Based on the 11PM advisory, here’s what you can expect for Friday:
- Heavy rain for much of the day, especially in the morning through early afternoon. Several inches of rain are anticipated, with the possibility of some unlucky spots exceeding 10″. This heavy rain should be enough to overwhelm drainage in downtown Charleston without much assistance from the tide. Heavy rain won’t be limited to the coast, either; be ready for freshwater flooding issues in places like Summerville and around Northwoods in North Charleston.

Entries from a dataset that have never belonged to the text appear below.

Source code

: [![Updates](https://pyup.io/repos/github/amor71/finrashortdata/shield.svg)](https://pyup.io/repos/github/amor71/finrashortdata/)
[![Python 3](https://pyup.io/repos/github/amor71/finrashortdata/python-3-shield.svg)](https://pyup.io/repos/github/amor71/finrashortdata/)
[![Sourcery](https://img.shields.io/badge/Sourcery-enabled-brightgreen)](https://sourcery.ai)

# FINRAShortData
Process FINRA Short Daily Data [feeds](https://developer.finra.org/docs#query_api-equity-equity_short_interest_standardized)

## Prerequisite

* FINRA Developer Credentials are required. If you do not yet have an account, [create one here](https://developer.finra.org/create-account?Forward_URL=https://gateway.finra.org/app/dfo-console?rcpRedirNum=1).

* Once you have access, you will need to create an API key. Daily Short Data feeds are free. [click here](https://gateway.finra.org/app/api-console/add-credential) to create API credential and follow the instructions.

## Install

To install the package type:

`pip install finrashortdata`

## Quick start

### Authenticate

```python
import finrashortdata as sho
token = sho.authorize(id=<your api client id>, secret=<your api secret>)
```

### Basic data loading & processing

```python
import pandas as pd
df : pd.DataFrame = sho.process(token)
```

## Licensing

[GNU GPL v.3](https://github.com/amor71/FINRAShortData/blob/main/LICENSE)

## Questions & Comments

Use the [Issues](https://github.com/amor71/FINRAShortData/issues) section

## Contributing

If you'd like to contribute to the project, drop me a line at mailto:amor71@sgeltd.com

- High tide around 11:41 AM should add salt water flooding to the mix. The extent is highly dependent on the center. For now, the NWS forecast is 9′ MLLW — it would be only the fifth time on record that the water level exceeds 9′ in the harbor — but given current trends, it is possible this may be revised downward. (The opposite is true if the landfall point once again looks to be a little further south.)
- Ian’s massive wind field will produce tropical storm-force wind gusts for many of us especially as the center passes by, with sustained tropical storm-force winds possible for a few hours at the coast as well as in downtown Charleston and on barrier islands. The highest winds will be found at the coast, where hurricane conditions are possible. Generally speaking, prepare for 40-50 MPH wind gusts across inland areas, and gusts approaching 70-80 MPH at the beaches. This wind will certainly cause some power outage issues — be prepared for these to last a little while as winds could be too high for crews to come out until later.
- The tornado threat across the Charleston area has diminished substantially. Unless the track shifts back southward, we should be tornado-free on Friday. 🎉
Overall, cautious optimism is key. If the center should shift back a little more southwestward toward our location, we could see an increase in these impacts, particularly when it comes to surge.
Ian will wind down quickly after landfall, and by Saturday dry air will be punching in, shutting off a vast majority of the rain (a shower or two can’t be ruled out) and bringing the sun back out, with highs in the upper 70s expected.
Bottom line: Hunker down tomorrow and hang in there — it’ll be over before you know it.